'''
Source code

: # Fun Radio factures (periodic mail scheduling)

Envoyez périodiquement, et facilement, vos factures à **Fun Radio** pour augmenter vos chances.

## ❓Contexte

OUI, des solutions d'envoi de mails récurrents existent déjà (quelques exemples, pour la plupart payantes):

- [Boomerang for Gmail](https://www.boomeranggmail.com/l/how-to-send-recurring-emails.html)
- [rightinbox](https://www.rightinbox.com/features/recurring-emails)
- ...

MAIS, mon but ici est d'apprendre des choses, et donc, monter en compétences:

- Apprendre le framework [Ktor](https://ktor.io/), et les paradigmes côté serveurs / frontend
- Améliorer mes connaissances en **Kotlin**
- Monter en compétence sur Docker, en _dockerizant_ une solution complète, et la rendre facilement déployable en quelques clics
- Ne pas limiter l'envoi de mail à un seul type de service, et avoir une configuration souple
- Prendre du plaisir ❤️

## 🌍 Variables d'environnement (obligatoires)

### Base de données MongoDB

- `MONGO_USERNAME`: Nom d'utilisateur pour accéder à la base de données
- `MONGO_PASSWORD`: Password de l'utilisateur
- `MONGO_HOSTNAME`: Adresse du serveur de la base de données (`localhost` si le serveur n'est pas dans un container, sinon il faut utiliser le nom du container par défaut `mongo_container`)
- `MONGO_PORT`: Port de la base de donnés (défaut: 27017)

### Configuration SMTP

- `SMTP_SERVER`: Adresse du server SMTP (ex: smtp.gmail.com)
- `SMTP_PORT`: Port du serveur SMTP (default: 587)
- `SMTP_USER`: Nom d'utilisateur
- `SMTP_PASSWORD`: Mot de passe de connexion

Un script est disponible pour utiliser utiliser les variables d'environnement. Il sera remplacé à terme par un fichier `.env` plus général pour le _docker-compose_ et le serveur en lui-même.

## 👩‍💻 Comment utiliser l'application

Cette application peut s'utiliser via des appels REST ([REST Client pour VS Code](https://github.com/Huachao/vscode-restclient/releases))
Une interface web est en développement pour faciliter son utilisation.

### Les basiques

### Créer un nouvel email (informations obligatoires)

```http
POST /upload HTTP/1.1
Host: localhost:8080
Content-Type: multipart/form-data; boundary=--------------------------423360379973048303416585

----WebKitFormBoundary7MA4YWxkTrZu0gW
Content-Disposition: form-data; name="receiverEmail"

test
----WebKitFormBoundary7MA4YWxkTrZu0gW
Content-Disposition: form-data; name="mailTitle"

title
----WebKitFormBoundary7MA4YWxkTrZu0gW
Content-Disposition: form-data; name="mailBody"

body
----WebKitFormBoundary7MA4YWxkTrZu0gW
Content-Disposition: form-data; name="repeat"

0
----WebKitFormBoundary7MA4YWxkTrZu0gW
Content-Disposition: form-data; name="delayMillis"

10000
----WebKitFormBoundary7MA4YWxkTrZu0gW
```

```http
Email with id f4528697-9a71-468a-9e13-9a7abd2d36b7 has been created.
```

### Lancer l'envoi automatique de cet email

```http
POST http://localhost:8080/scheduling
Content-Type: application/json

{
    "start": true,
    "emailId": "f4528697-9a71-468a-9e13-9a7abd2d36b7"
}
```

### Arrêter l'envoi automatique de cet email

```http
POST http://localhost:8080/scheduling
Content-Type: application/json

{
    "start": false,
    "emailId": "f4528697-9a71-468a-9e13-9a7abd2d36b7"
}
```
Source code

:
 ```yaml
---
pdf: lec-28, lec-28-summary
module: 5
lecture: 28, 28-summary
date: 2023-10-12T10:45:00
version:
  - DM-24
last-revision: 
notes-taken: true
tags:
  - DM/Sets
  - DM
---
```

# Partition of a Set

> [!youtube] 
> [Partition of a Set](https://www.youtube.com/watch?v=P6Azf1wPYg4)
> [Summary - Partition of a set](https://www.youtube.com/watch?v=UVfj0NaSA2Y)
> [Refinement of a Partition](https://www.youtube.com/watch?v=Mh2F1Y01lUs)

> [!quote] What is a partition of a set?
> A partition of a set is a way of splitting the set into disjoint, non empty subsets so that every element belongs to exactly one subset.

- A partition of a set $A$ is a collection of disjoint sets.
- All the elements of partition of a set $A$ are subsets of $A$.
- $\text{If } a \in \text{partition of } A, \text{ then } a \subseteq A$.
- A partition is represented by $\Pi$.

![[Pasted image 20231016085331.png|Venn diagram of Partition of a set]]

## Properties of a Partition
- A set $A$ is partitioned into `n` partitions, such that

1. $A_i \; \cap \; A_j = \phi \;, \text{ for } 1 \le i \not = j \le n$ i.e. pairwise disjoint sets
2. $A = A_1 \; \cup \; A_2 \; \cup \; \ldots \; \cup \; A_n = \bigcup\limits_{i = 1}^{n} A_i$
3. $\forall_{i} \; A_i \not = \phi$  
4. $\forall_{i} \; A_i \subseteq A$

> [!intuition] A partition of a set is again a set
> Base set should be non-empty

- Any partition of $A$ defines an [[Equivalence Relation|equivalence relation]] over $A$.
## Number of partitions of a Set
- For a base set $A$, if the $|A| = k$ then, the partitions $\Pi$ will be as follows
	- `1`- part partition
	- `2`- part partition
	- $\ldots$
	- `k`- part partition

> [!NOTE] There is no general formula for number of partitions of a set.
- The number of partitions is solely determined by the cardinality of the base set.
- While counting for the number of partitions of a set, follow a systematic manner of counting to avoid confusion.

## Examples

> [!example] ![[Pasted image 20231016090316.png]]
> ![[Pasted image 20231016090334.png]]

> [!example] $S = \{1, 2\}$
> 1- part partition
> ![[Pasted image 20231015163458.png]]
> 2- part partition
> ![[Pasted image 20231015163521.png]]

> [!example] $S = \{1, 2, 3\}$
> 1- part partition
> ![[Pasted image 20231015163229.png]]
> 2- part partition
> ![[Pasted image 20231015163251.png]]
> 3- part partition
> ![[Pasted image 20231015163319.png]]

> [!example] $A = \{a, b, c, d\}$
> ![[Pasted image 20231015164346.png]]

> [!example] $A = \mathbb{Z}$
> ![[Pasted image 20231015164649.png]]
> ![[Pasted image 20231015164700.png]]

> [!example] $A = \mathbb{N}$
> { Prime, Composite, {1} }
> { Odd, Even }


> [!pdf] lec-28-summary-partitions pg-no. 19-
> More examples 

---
'''
### Activity
Determine how many lines in the data above include the word "environnement", and state that number only.

### Solution for this exercise
2